Work to complete :: All that is needed is the run of lines from the top of the entries to the line with "- User is authenticated", that line included, repeated exactly and free of pictures.

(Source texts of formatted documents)
★ ★ ★

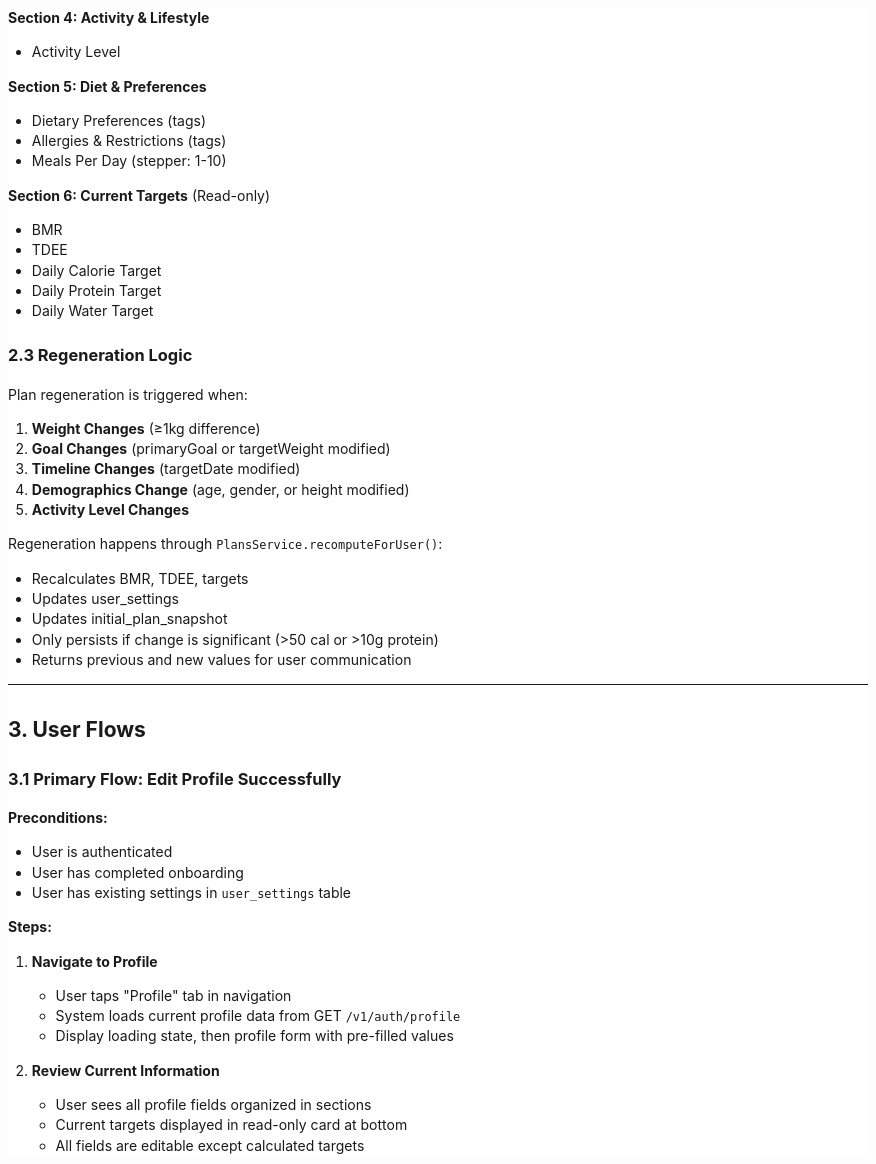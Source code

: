 **Section 4: Activity & Lifestyle**

- Activity Level

**Section 5: Diet & Preferences**

- Dietary Preferences (tags)
- Allergies & Restrictions (tags)
- Meals Per Day (stepper: 1-10)

**Section 6: Current Targets** (Read-only)

- BMR
- TDEE
- Daily Calorie Target
- Daily Protein Target
- Daily Water Target

### 2.3 Regeneration Logic

Plan regeneration is triggered when:

1. **Weight Changes** (≥1kg difference)
2. **Goal Changes** (primaryGoal or targetWeight modified)
3. **Timeline Changes** (targetDate modified)
4. **Demographics Change** (age, gender, or height modified)
5. **Activity Level Changes**

Regeneration happens through `PlansService.recomputeForUser()`:

- Recalculates BMR, TDEE, targets
- Updates user_settings
- Updates initial_plan_snapshot
- Only persists if change is significant (>50 cal or >10g protein)
- Returns previous and new values for user communication

---

## 3. User Flows

### 3.1 Primary Flow: Edit Profile Successfully

**Preconditions:**

- User is authenticated
- User has completed onboarding
- User has existing settings in `user_settings` table

**Steps:**

1. **Navigate to Profile**
   - User taps "Profile" tab in navigation
   - System loads current profile data from GET `/v1/auth/profile`
   - Display loading state, then profile form with pre-filled values

2. **Review Current Information**
   - User sees all profile fields organized in sections
   - Current targets displayed in read-only card at bottom
   - All fields are editable except calculated targets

★ ★ ★

Result of the exercise ::
Source code

: **Section 4: Activity & Lifestyle**

- Activity Level

**Section 5: Diet & Preferences**

- Dietary Preferences (tags)
- Allergies & Restrictions (tags)
- Meals Per Day (stepper: 1-10)

**Section 6: Current Targets** (Read-only)

- BMR
- TDEE
- Daily Calorie Target
- Daily Protein Target
- Daily Water Target

### 2.3 Regeneration Logic

Plan regeneration is triggered when:

1. **Weight Changes** (≥1kg difference)
2. **Goal Changes** (primaryGoal or targetWeight modified)
3. **Timeline Changes** (targetDate modified)
4. **Demographics Change** (age, gender, or height modified)
5. **Activity Level Changes**

Regeneration happens through `PlansService.recomputeForUser()`:

- Recalculates BMR, TDEE, targets
- Updates user_settings
- Updates initial_plan_snapshot
- Only persists if change is significant (>50 cal or >10g protein)
- Returns previous and new values for user communication

---

## 3. User Flows

### 3.1 Primary Flow: Edit Profile Successfully

**Preconditions:**

- User is authenticated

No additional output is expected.